_Exercise aim_
Take the line containing "I just gave" as the first and the last line of the records below as the end, and please set down only what lies between them exactly, both ends included.

Dataset entries
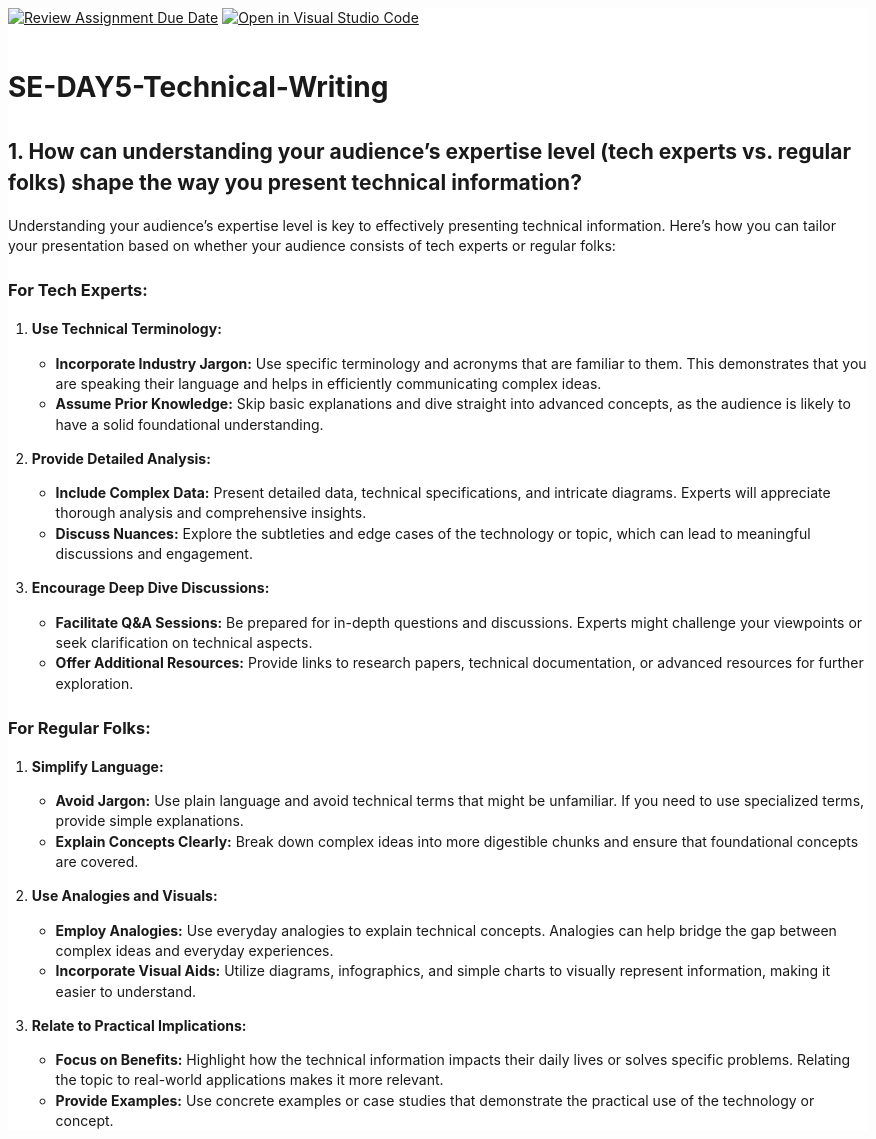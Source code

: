[![Review Assignment Due Date](https://classroom.github.com/assets/deadline-readme-button-22041afd0340ce965d47ae6ef1cefeee28c7c493a6346c4f15d667ab976d596c.svg)](https://classroom.github.com/a/zsAR-pyY)
[![Open in Visual Studio Code](https://classroom.github.com/assets/open-in-vscode-2e0aaae1b6195c2367325f4f02e2d04e9abb55f0b24a779b69b11b9e10269abc.svg)](https://classroom.github.com/online_ide?assignment_repo_id=15652288&assignment_repo_type=AssignmentRepo)
# SE-DAY5-Technical-Writing
## 1. How can understanding your audience’s expertise level (tech experts vs. regular folks) shape the way you present technical information?
Understanding your audience’s expertise level is key to effectively presenting technical information. Here’s how you can tailor your presentation based on whether your audience consists of tech experts or regular folks:

### For Tech Experts:
1. **Use Technical Terminology:**
   - **Incorporate Industry Jargon:** Use specific terminology and acronyms that are familiar to them. This demonstrates that you are speaking their language and helps in efficiently communicating complex ideas.
   - **Assume Prior Knowledge:** Skip basic explanations and dive straight into advanced concepts, as the audience is likely to have a solid foundational understanding.

2. **Provide Detailed Analysis:**
   - **Include Complex Data:** Present detailed data, technical specifications, and intricate diagrams. Experts will appreciate thorough analysis and comprehensive insights.
   - **Discuss Nuances:** Explore the subtleties and edge cases of the technology or topic, which can lead to meaningful discussions and engagement.

3. **Encourage Deep Dive Discussions:**
   - **Facilitate Q&A Sessions:** Be prepared for in-depth questions and discussions. Experts might challenge your viewpoints or seek clarification on technical aspects.
   - **Offer Additional Resources:** Provide links to research papers, technical documentation, or advanced resources for further exploration.

### For Regular Folks:
1. **Simplify Language:**
   - **Avoid Jargon:** Use plain language and avoid technical terms that might be unfamiliar. If you need to use specialized terms, provide simple explanations.
   - **Explain Concepts Clearly:** Break down complex ideas into more digestible chunks and ensure that foundational concepts are covered.

2. **Use Analogies and Visuals:**
   - **Employ Analogies:** Use everyday analogies to explain technical concepts. Analogies can help bridge the gap between complex ideas and everyday experiences.
   - **Incorporate Visual Aids:** Utilize diagrams, infographics, and simple charts to visually represent information, making it easier to understand.

3. **Relate to Practical Implications:**
   - **Focus on Benefits:** Highlight how the technical information impacts their daily lives or solves specific problems. Relating the topic to real-world applications makes it more relevant.
   - **Provide Examples:** Use concrete examples or case studies that demonstrate the practical use of the technology or concept.
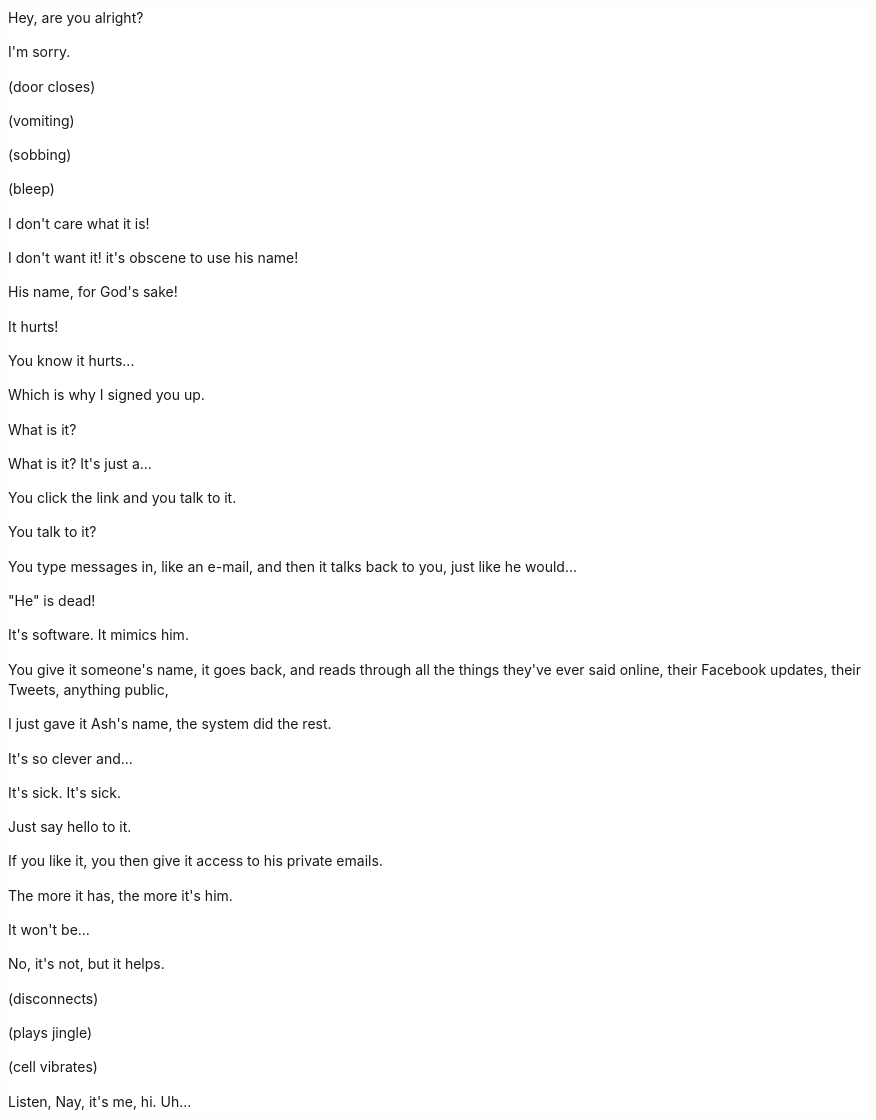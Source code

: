 Hey, are you alright?

I'm sorry.

(door closes)

(vomiting)

(sobbing)

(bleep)

I don't care what it is!

I don't want it! it's obscene to use his name!

His name, for God's sake!

It hurts!

You know it hurts...

Which is why I signed you up.

What is it?

What is it? It's just a...

You click the link and you talk to it.

You talk to it?

You type messages in, like an e-mail, and then it talks back to you, just like he would...

"He" is dead!

It's software. It mimics him.

You give it someone's name, it goes back, and reads through all the things they've ever said online, their Facebook updates, their Tweets, anything public,

I just gave it Ash's name, the system did the rest.

It's so clever and...

It's sick. It's sick.

Just say hello to it.

If you like it, you then give it access to his private emails.

The more it has, the more it's him.

It won't be...

No, it's not, but it helps.

(disconnects)

(plays jingle)

(cell vibrates)

Listen, Nay, it's me, hi. Uh...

_Response to this exercise_
I just gave it Ash's name, the system did the rest.

It's so clever and...

It's sick. It's sick.

Just say hello to it.

If you like it, you then give it access to his private emails.

The more it has, the more it's him.

It won't be...

No, it's not, but it helps.

(disconnects)

(plays jingle)

(cell vibrates)

Listen, Nay, it's me, hi. Uh...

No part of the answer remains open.